*WHAT YOU ARE ASKED TO DO*.
Among the entries below, please show each line that carries the word "toevoegen".

*DATASET CONTENT*.
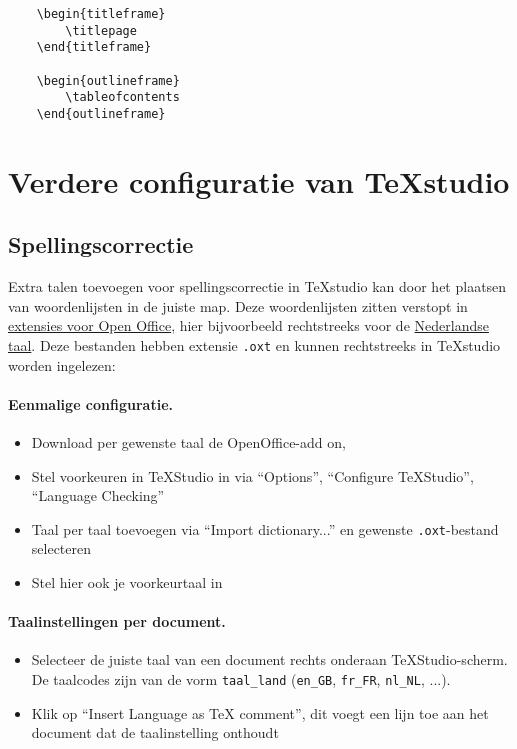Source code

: \documentclass[kulak]{kulakarticle} %
\begin{document}
\begin{verbatim}
	\begin{titleframe}
		\titlepage
	\end{titleframe}
	
	\begin{outlineframe}
		\tableofcontents
	\end{outlineframe}
\end{verbatim}
							
\section{Verdere configuratie van TeXstudio}
\label{sec:texstudio}
\subsection{Spellingscorrectie}
Extra talen toevoegen voor spellingscorrectie in TeXstudio kan door het plaatsen van woordenlijsten in de juiste map. Deze woordenlijsten zitten verstopt in \href{http://extensions.openoffice.org/dictionaries}{extensies voor Open Office}, hier bijvoorbeeld rechtstreeks voor de \href{http://extensions.openoffice.org/en/project/dutch-spelling-and-hyphenation-dictionary}{Nederlandse taal}. Deze bestanden hebben extensie \texttt{.oxt} en kunnen rechtstreeks in TeXstudio worden ingelezen:

\paragraph{Eenmalige configuratie.}
\begin{itemize}
\item Download per gewenste taal de OpenOffice-add on,
\item Stel voorkeuren in TeXStudio in via ``Options'', ``Configure TeXStudio'', ``Language Checking''
\item Taal per taal toevoegen via ``Import dictionary...'' en gewenste \texttt{.oxt}-bestand selecteren
\item Stel hier ook je voorkeurtaal in
\end{itemize}

\paragraph{Taalinstellingen per document.}
\begin{itemize}
\item Selecteer de juiste taal van een document rechts onderaan TeXStudio-scherm. De taalcodes zijn van de vorm \texttt{taal\_land} (\texttt{en\_GB}, \texttt{fr\_FR}, \texttt{nl\_NL}, ...).
\item Klik op ``Insert Language as TeX comment'', dit voegt een lijn toe aan het document dat de taalinstelling onthoudt
\end{itemize}
\end{document}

*ANSWER TO THIS TASK*.
Extra talen toevoegen voor spellingscorrectie in TeXstudio kan door het plaatsen van woordenlijsten in de juiste map. Deze woordenlijsten zitten verstopt in \href{http://extensions.openoffice.org/dictionaries}{extensies voor Open Office}, hier bijvoorbeeld rechtstreeks voor de \href{http://extensions.openoffice.org/en/project/dutch-spelling-and-hyphenation-dictionary}{Nederlandse taal}. Deze bestanden hebben extensie \texttt{.oxt} en kunnen rechtstreeks in TeXstudio worden ingelezen:
\item Taal per taal toevoegen via ``Import dictionary...'' en gewenste \texttt{.oxt}-bestand selecteren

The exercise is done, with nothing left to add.